By now you’ve probably read lots of Emmy rants and raves, and maybe even heard a rant or two from me on-air this week. But guess what? I’m not finished.
My final word on the Emmy nominations: Not since Jethro Tull won a Grammy award for Best Hard Rock/Metal Performance has an award show voting body been so misguided.
(Quick refresher: Tull, with its flute injection, is bluesy, folksy and rock — not hard, and not metal. The group’s victory was so controversial the band members never turned up to pick up their award.)
For starters, what do the following television shows have in common? “Six Feet Under.” “The Comeback.” “Out of Practice.” “Will & Grace.” “Malcolm in the Middle.” “Commander in Chief.” “The West Wing.” “Arrested Development.”
Answer: All of them are off the air — for good.
Answer No. 2: All of them received at least one Emmy nomination in a major category (Best Drama series, Best Comedy, Best Actor/Actress in a Comedy, Best Actor/Actress in a Drama).

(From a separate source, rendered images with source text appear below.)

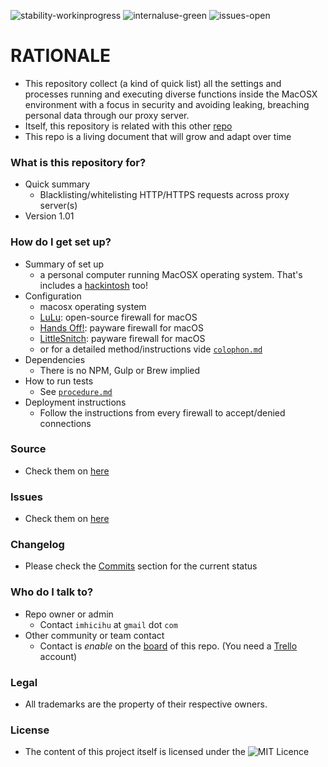 ![stability-workinprogress](https://img.shields.io/badge/stability-work_in_progress-lightgrey.svg)
![internaluse-green](https://img.shields.io/badge/Internal%20use%3A-stable-green.svg)
![issues-open](https://img.shields.io/badge/issues-open-green.svg)

# RATIONALE #

* This repository collect (a kind of quick list) all the settings and processes running and executing diverse functions inside the MacOSX environment with a focus in security and avoiding leaking, breaching personal data through our proxy server.
* Itself, this repository is related with this other [repo](https://bitbucket.org/imhicihu/conference/src/master/)
* This repo is a living document that will grow and adapt over time

### What is this repository for? ###

* Quick summary
    - Blacklisting/whitelisting HTTP/HTTPS requests across proxy server(s)
* Version 1.01

### How do I get set up? ###

* Summary of set up
    - a personal computer running MacOSX operating system. That's includes a [hackintosh](https://en.wikipedia.org/wiki/Hackintosh) too!
* Configuration
    - macosx operating system
	- [LuLu](https://objective-see.com/products/lulu.html): open-source firewall for macOS
	- [Hands Off!](https://www.oneperiodic.com/products/handsoff/): payware firewall for macOS
	- [LittleSnitch](https://www.obdev.at/products/littlesnitch/index.html): payware firewall for macOS
	- or for a detailed method/instructions vide [`colophon.md`](https://bitbucket.org/imhicihu/firewall-settings-on-mac-environments-internal-use/src/master/colophon.md)
* Dependencies
    - There is no NPM, Gulp or Brew implied
* How to run tests
    - See [`procedure.md`](https://bitbucket.org/imhicihu/firewall-settings-on-mac-environments-internal-use/src/master/Procedure.md)
* Deployment instructions
    - Follow the instructions from every firewall to accept/denied connections

### Source ###

* Check them on [here](https://bitbucket.org/imhicihu/firewall-settings-on-mac-environments-internal-use/src)

### Issues ###

* Check them on [here](https://bitbucket.org/imhicihu/firewall-settings-on-mac-environments-internal-use/issues)

### Changelog ###

* Please check the [Commits](https://bitbucket.org/imhicihu/firewall-settings-on-mac-environments-internal-use/commits/) section for the current status

### Who do I talk to? ###

* Repo owner or admin
    - Contact `imhicihu` at `gmail` dot `com`
* Other community or team contact
    - Contact is _enable_ on the [board](https://bitbucket.org/imhicihu/firewall-settings-on-mac-environments-internal-use/addon/trello/trello-board) of this repo. (You need a [Trello](https://trello.com/) account)


### Legal ###

* All trademarks are the property of their respective owners.

### License ###

* The content of this project itself is licensed under the ![MIT Licence](https://bitbucket.org/repo/ekyaeEE/images/2049852260-MIT-license-green.png)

That’s EIGHT cancelled series going up for the biggest prizes of the night. Am I the only one who thinks this is a serious problem for NBC, which airs the Emmy awards on Sunday, August 27? I mean, how excited will viewers be to watch SHOWS THEY CAN NEVER SEE AGAIN compete for statues?
Last year, three of the “Desperate Housewives” were nominated for Lead Actress in a comedy, with Felicity Huffman winning. This year, zero of them are nominated.
But thank goodness Stockard Channing is in there for “Out of Practice!” Frankly, that’s what I thought I was when I heard her name announced — out of practice. I mean, I could barely remember that show even existed and I cover this stuff for a living. How the heck should anybody else remember it?
The reason given by most TV critics for why the nominations are screwy — a “Housewives” near shut-out, ditto for “Lost” (which won Best Drama series last year), no Lead Actor/Actress nods for “The Sopranos,” etc. — is that there’s a new two-tiered voting system. It’s boring to go into, but basically it was supposed to help quality shows on smaller networks score nominations, instead of just the same tired faces.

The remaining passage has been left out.